**YOUR OBJECTIVE**:
Go through the records below and return each line that has "fromImage" in it.

**GIVEN INFORMATION**:
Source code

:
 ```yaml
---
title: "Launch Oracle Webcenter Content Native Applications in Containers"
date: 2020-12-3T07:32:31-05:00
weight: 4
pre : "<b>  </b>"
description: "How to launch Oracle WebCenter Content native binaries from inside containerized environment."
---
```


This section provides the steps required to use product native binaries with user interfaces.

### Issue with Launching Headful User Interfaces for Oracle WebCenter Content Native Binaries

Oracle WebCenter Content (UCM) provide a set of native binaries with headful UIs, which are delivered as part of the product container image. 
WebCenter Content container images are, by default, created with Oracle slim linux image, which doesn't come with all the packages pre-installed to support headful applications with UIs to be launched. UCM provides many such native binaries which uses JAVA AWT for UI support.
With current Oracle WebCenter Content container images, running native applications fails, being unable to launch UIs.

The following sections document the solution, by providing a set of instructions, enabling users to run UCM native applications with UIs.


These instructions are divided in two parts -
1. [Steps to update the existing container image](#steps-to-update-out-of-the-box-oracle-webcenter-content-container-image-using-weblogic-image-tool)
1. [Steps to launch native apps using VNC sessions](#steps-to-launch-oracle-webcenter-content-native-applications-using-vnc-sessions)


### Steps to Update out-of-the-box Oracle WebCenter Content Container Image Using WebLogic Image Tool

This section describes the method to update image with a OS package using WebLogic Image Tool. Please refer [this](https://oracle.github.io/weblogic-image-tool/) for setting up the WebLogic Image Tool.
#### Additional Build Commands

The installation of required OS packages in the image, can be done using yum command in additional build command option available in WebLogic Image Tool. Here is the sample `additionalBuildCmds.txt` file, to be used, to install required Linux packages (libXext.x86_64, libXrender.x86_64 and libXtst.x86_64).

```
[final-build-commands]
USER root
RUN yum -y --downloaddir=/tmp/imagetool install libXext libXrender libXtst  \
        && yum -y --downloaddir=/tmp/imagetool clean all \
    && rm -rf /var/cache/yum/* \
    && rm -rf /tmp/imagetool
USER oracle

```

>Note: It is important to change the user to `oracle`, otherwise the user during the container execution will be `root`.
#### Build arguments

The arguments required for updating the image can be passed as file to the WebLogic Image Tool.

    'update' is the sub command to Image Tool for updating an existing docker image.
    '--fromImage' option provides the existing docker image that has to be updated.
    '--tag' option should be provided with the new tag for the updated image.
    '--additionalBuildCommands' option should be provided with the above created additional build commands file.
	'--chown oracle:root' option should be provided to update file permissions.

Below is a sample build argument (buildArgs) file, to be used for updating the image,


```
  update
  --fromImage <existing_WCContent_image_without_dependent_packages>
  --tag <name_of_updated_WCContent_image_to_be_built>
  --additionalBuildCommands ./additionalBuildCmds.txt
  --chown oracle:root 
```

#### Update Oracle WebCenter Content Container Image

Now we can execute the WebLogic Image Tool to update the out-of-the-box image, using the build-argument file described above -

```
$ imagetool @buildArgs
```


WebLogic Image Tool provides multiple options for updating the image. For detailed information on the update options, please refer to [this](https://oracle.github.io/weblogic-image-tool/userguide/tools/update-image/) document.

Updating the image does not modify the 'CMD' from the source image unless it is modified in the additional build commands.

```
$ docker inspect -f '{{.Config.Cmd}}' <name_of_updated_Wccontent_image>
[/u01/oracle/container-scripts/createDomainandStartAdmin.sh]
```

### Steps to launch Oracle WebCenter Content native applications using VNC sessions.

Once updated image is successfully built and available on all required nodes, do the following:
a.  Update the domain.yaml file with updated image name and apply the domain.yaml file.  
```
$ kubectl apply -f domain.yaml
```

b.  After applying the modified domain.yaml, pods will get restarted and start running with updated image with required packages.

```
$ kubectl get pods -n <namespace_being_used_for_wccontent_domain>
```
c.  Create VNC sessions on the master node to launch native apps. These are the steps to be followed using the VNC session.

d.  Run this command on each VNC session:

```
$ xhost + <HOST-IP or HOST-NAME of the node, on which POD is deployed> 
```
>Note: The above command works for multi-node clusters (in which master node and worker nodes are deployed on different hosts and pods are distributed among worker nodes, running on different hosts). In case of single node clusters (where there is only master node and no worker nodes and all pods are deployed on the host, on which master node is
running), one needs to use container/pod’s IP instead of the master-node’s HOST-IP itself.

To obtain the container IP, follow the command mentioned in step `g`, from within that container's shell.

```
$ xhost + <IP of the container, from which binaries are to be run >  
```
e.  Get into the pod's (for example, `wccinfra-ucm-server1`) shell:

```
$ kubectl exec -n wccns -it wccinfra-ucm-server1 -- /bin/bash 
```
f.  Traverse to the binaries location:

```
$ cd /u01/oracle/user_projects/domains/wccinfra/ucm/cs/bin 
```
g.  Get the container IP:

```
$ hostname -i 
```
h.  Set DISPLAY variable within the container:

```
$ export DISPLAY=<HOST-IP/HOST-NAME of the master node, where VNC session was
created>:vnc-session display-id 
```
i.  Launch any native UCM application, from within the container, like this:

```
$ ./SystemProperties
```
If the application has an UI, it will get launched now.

**RESPONSE FOR THIS EXERCISE**:
    '--fromImage' option provides the existing docker image that has to be updated.
  --fromImage <existing_WCContent_image_without_dependent_packages>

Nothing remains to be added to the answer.